EXERCISE INSTRUCTIONS
How many lines in these entries contain the string "classe"? Reply with the number alone.

[Plain-text document sources]
========================

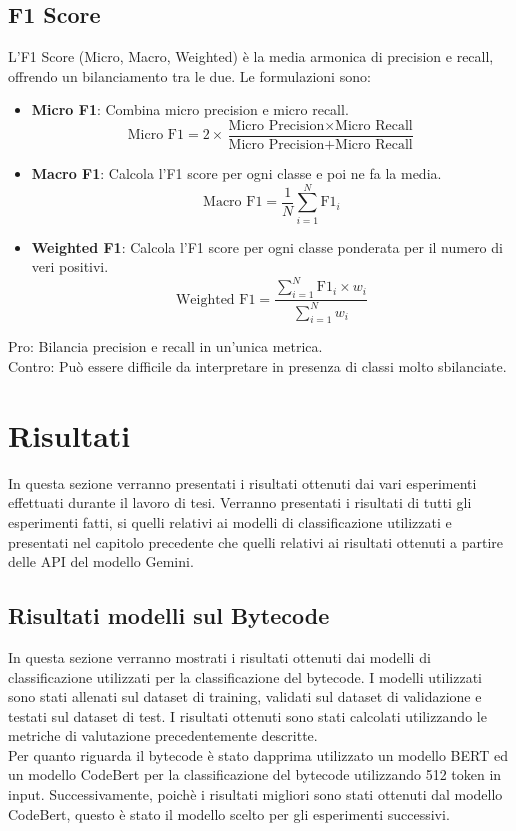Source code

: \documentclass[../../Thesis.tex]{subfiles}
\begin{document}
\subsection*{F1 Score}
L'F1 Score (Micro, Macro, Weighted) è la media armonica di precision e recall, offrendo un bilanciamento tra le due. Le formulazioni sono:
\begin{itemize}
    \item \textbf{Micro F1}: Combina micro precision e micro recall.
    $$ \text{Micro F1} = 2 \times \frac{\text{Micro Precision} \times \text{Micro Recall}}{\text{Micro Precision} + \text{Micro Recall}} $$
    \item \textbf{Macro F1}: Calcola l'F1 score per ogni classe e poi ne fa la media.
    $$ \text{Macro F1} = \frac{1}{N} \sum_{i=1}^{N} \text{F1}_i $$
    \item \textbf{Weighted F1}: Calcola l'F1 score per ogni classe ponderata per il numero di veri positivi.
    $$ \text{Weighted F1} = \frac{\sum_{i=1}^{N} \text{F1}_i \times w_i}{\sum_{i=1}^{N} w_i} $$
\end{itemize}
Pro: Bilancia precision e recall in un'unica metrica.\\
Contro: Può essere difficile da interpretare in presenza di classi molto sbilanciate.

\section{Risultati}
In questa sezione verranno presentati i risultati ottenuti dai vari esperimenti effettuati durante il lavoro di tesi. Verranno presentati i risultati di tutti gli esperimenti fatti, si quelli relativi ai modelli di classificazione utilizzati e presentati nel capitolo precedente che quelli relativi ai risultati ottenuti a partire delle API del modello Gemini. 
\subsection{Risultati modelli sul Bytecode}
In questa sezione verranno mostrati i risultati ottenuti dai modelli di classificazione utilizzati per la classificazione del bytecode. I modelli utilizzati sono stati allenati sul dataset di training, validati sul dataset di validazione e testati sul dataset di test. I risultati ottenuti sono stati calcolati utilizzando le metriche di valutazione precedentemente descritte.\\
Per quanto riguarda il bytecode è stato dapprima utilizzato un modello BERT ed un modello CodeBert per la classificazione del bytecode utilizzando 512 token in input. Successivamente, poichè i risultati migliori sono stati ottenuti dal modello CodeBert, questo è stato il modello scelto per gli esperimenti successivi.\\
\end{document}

========================

TASK RESPONSE
2